[The task] Only the lines containing "America" should appear in the answer, copied from the listing below.

━━━━━━━━━━

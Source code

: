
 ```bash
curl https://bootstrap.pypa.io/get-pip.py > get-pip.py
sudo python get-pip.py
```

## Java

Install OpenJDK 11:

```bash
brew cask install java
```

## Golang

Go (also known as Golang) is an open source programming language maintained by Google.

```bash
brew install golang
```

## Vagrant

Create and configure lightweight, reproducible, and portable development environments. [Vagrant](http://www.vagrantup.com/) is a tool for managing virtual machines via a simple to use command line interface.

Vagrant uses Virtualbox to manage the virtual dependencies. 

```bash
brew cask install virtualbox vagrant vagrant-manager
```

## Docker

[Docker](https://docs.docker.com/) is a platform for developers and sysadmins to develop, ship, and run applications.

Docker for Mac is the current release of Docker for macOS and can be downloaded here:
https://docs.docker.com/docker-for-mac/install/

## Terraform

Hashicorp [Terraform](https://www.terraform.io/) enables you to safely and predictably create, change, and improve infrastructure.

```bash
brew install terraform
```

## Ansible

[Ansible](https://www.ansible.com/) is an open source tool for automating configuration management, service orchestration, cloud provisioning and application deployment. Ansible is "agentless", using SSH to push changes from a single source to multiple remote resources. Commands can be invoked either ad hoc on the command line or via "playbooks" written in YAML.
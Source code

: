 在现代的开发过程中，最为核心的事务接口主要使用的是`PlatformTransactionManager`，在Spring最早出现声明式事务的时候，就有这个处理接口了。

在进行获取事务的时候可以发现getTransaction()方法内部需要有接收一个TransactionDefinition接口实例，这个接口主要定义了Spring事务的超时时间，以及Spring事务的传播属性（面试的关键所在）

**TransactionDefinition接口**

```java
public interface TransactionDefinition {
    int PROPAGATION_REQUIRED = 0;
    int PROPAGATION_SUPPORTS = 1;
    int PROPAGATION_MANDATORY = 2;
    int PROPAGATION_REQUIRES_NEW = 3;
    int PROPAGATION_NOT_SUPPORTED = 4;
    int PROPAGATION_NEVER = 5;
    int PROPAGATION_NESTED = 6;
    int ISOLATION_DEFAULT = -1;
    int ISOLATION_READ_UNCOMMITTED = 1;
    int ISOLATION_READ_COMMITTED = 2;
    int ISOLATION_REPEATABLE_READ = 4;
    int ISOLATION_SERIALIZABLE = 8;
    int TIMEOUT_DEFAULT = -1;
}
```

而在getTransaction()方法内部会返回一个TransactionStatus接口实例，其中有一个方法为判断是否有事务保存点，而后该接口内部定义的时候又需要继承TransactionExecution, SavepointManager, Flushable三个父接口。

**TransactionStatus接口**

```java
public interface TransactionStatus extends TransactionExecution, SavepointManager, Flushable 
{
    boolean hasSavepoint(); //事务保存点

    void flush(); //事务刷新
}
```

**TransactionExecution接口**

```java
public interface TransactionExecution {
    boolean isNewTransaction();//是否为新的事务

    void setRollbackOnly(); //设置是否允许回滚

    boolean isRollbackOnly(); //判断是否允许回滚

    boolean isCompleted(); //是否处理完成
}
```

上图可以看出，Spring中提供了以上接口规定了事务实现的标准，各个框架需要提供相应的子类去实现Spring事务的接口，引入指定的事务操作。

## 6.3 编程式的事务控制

━━━━━━━━━━

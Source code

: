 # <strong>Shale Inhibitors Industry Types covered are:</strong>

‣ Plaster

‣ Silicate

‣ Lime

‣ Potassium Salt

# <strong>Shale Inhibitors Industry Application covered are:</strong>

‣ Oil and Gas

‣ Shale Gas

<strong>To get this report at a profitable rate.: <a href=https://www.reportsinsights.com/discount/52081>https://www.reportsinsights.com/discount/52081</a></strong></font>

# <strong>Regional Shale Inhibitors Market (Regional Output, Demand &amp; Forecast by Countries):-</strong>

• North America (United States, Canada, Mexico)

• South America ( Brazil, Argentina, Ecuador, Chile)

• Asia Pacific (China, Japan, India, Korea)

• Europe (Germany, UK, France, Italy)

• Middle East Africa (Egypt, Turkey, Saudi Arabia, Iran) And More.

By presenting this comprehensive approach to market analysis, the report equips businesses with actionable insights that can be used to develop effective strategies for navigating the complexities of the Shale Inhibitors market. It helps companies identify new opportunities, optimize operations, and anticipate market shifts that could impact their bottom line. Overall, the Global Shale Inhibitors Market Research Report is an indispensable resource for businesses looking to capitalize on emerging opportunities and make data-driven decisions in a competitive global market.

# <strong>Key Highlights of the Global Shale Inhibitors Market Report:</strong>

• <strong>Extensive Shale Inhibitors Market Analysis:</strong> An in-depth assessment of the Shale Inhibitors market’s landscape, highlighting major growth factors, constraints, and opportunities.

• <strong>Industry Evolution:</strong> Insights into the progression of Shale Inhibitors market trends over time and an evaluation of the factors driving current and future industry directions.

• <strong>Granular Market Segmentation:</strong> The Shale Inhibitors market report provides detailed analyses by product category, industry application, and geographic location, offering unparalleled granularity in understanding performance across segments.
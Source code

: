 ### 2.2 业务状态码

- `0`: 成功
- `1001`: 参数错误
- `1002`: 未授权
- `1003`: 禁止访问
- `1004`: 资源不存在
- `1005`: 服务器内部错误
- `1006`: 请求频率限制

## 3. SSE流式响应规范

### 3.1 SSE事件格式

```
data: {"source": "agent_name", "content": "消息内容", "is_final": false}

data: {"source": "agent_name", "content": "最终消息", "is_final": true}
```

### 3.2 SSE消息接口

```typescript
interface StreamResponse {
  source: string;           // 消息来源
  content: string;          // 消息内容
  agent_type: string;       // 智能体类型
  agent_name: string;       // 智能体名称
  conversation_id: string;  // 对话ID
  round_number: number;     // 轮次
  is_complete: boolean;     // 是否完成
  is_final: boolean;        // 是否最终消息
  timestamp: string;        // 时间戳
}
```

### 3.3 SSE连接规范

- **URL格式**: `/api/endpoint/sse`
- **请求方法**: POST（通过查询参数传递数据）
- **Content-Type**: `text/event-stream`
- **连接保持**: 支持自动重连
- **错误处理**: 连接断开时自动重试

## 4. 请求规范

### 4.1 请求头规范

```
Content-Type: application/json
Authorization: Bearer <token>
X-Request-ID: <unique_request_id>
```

━━━━━━━━━━

[Task result]
• North America (United States, Canada, Mexico)
• South America ( Brazil, Argentina, Ecuador, Chile)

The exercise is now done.